Re: BitmapHeapScan streaming read user and prelim refactoring

From: Andres Freund <andres(at)anarazel(dot)de>
To: James Hunter <james(dot)hunter(dot)pg(at)gmail(dot)com>
Cc: Thomas Munro <thomas(dot)munro(at)gmail(dot)com>, Melanie Plageman <melanieplageman(at)gmail(dot)com>, Tomas Vondra <tomas(at)vondra(dot)me>, Nazir Bilal Yavuz <byavuz81(at)gmail(dot)com>, Dilip Kumar <dilipbalaut(at)gmail(dot)com>, Heikki Linnakangas <hlinnaka(at)iki(dot)fi>, Pg Hackers <pgsql-hackers(at)postgresql(dot)org>
Subject: Re: BitmapHeapScan streaming read user and prelim refactoring
Date: 2025-04-14 17:20:26
Message-ID: rmiw7n4ijedmphzcs6zwm6qoyhnifkj2ivmfob4xbh77iuehyw@rcp3eiafgt7q
Views: Raw Message | Whole Thread | Download mbox | Resend email
Thread:
Lists: pgsql-hackers

Hi,

On 2025-04-14 09:58:19 -0700, James Hunter wrote:
> Of course, late feedback is a burden, but I think our discussion here
> (and, in the future, if you try to "ReadStream" BTree index pages,
> themselves) illustrates my point.

FWIW, it's quite conceivable that we'll want to use non-readstream prefetching
for some cases where "heuristic" prefetching is easier.

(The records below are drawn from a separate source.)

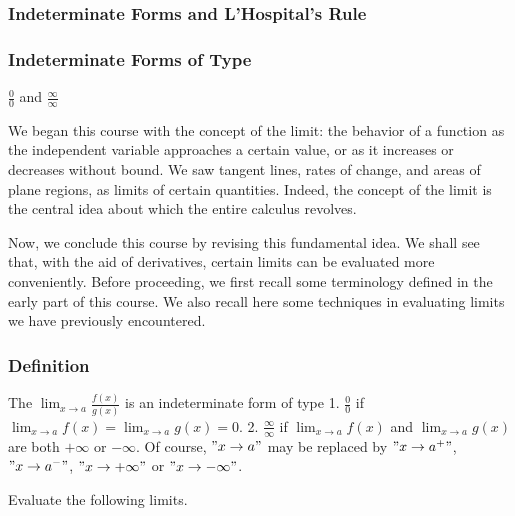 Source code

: \documentclass[
  letterpaper,
  DIV=11,
  numbers=noendperiod]{scrartcl}
\begin{document}
\hypertarget{indeterminate-forms-and-lhospitals-rule}{%
\subsubsection{Indeterminate Forms and L'Hospital's
Rule}\label{indeterminate-forms-and-lhospitals-rule}}

\hypertarget{htm:Indeterminateforms}{}
\hypertarget{indeterminate-forms-of-type}{%
\subsubsection{Indeterminate Forms of
Type}\label{indeterminate-forms-of-type}}

\(\frac{0}{0}\) and \(\frac{\infty}{\infty}\)

We began this course with the concept of the limit: the behavior of a
function as the independent variable approaches a certain value, or as
it increases or decreases without bound. We saw tangent lines, rates of
change, and areas of plane regions, as limits of certain quantities.
Indeed, the concept of the limit is the central idea about which the
entire calculus revolves.

Now, we conclude this course by revising this fundamental idea. We shall
see that, with the aid of derivatives, certain limits can be evaluated
more conveniently. Before proceeding, we first recall some terminology
defined in the early part of this course. We also recall here some
techniques in evaluating limits we have previously encountered.

\hypertarget{def:Definition}{}
\hypertarget{definition}{%
\subsubsection{Definition}\label{definition}}

The \(\displaystyle\lim_{x \to a} \frac{f(x)}{g(x)}\) is an
indeterminate form of type 1. \(\frac{0}{0}\) if
\(\displaystyle\lim_{x \to a} f(x) = \displaystyle\lim_{x \to a} g(x)=0\).
2. \(\frac{\infty}{\infty}\) if \(\displaystyle\lim_{x \to a} f(x)\) and
\(\displaystyle\lim_{x \to a} g(x)\) are both \(+\infty\) or
\(-\infty\). Of course, \("x \to a"\) may be replaced by
\("x \to a^+"\), \("x \to a^-"\), \("x \to +\infty"\) or
\("x \to -\infty"\).

\leavevmode{}%
Evaluate the following limits.
\end{document}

I think prefetching of
btree pages is one of those cases.

The read stream based API provides a single point of adjusting the readahead
logic, implementing read-combining etc, without needing to know about that in
the user of the read stream.

> I see two orthogonal problems, in processing Bitmap Heap pages in
> parallel: (1) we need to prefetch enough pages, far enough in advance,
> to hide read latency; (2) later, every parallel worker needs to be
> given a set of pages to process, in a way that minimizes contention.
>
> The easiest way to hand out work to parallel workers (and often the
> best) is to maintain a single, shared, global work queue. Just put
> whatever pages you prefetch into a FIFO queue, and let each worker
> pull one piece of "work" off that queue. In this was, there's no
> "ramp-down" problem.

If you just issue prefetch requests separately you'll get no read combining -
and it turns out that that is a really rather significant loss, both on the
storage layer and just due to the syscall overhead. So you do need to perform
batching when issuing IO. Which in turn requires a bit of rampup logic etc.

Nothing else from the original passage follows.